- REQUIRED WORK: Taking the listing below, restate word for word each line from the line with "standard or low-end hardware" to the line with "- MapReduce –", ends included, and stop there.
<<<<
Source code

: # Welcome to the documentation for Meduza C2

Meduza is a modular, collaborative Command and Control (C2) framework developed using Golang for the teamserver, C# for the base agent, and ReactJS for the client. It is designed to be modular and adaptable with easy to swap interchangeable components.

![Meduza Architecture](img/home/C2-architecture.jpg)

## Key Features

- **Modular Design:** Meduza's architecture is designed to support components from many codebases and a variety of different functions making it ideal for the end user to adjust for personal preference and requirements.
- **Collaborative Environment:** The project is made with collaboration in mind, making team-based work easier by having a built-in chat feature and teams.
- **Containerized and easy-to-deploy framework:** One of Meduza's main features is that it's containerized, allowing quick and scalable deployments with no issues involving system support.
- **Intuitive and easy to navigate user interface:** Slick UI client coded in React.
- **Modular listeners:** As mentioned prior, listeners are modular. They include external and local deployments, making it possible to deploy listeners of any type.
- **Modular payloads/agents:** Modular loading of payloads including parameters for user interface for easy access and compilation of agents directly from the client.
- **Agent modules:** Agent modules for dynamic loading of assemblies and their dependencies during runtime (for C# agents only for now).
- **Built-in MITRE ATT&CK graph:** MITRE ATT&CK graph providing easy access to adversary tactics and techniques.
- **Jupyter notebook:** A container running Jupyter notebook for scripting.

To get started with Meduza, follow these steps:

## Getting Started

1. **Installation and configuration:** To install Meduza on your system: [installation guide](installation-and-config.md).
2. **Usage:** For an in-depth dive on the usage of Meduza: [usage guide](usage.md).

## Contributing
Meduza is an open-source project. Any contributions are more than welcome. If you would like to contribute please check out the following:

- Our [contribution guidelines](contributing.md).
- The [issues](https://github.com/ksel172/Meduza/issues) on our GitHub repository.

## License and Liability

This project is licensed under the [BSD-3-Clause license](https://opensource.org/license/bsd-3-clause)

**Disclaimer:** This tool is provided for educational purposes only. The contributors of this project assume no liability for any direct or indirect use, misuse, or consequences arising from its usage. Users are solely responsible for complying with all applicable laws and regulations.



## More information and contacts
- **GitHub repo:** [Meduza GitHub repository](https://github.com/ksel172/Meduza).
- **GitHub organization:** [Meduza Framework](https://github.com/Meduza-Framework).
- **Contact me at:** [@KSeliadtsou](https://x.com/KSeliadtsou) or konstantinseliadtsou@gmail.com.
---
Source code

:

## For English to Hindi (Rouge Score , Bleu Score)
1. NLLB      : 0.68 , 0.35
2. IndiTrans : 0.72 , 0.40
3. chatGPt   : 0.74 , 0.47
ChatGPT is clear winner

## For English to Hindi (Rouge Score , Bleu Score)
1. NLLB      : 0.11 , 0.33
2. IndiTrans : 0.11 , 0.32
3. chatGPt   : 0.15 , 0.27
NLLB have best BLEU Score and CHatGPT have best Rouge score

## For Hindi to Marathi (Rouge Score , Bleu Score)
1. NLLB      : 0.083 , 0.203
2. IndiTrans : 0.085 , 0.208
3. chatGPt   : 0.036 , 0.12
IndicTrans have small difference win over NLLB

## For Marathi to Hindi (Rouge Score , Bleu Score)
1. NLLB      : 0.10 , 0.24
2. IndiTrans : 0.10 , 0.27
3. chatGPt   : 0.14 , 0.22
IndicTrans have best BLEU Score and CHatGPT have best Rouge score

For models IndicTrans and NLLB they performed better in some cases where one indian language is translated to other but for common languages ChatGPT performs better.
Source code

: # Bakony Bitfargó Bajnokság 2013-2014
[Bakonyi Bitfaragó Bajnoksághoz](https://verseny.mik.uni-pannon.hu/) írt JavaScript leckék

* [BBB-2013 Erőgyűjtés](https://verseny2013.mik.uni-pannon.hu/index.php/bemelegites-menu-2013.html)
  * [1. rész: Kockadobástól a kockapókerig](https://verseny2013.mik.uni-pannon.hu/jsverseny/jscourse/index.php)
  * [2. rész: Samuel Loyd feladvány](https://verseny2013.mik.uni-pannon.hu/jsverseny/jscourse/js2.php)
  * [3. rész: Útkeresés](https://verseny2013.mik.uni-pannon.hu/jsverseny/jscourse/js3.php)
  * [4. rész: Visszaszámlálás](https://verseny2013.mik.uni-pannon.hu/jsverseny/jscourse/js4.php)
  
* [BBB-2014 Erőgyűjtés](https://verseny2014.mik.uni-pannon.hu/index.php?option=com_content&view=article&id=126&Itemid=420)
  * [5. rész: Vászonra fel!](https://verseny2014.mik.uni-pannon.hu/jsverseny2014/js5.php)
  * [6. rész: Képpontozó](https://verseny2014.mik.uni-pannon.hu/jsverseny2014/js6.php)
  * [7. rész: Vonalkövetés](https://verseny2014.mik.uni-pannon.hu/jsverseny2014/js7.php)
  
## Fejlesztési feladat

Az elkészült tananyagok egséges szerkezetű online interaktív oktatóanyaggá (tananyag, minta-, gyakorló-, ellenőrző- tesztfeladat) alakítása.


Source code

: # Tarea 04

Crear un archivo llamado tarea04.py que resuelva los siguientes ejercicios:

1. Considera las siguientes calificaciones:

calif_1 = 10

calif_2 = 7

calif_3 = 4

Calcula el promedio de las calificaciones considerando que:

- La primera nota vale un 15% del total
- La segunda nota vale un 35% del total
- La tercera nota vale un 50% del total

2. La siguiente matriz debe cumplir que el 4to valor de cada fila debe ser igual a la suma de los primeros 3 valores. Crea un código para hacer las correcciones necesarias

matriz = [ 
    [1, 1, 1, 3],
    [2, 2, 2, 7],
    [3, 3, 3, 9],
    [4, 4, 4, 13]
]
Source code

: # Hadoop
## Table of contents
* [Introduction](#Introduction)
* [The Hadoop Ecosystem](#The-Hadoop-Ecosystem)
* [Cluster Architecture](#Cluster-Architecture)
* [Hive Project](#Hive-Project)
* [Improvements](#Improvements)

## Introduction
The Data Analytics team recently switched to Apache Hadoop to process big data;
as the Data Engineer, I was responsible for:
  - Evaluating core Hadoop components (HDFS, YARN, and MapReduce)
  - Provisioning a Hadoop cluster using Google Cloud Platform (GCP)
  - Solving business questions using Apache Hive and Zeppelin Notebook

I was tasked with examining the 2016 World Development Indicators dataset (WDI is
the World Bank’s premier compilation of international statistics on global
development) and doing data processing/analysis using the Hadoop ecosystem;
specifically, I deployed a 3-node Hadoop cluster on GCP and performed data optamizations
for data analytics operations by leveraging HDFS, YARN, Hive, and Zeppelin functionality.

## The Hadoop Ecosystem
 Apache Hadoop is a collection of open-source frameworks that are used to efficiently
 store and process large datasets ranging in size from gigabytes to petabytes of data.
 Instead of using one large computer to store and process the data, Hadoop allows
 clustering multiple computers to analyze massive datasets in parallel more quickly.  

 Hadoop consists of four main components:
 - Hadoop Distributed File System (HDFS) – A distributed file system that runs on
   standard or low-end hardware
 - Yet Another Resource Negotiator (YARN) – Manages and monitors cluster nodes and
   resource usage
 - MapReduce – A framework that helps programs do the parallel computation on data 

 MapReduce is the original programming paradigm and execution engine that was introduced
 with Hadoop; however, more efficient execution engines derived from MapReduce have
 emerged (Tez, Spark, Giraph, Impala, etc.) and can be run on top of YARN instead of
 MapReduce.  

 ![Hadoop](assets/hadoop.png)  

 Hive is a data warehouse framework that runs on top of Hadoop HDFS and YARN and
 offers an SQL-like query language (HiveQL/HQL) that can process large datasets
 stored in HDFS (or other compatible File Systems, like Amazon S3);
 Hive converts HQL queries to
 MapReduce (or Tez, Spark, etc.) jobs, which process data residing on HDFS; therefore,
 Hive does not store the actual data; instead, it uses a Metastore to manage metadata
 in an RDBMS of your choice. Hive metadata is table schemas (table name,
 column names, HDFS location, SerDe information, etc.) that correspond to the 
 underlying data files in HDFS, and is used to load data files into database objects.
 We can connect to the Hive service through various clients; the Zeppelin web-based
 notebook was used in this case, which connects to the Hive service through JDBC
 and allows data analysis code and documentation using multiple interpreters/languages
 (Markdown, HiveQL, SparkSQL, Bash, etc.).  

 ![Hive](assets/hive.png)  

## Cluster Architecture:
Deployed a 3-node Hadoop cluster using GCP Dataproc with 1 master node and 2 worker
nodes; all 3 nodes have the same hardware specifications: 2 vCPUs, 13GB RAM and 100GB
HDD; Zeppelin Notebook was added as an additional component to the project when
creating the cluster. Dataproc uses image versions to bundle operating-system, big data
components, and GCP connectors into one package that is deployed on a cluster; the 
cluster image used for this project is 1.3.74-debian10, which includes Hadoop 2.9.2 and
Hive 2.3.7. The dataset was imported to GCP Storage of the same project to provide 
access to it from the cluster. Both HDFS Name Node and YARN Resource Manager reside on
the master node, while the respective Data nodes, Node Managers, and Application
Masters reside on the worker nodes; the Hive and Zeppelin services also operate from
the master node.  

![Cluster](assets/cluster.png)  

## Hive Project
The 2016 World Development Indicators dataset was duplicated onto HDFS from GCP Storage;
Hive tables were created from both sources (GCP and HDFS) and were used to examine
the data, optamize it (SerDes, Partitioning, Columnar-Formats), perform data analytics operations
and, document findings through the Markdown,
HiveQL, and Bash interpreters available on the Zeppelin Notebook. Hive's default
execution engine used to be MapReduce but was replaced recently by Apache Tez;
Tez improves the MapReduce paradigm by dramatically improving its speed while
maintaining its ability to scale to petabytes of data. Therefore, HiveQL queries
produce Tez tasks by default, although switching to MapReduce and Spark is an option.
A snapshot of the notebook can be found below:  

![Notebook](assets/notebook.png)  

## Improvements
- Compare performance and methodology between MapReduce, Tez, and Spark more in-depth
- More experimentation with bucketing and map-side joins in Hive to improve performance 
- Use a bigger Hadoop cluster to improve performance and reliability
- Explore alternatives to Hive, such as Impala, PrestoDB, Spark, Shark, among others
>>>>
- EXERCISE OUTPUT:
   standard or low-end hardware
 - Yet Another Resource Negotiator (YARN) – Manages and monitors cluster nodes and
   resource usage
 - MapReduce – A framework that helps programs do the parallel computation on data 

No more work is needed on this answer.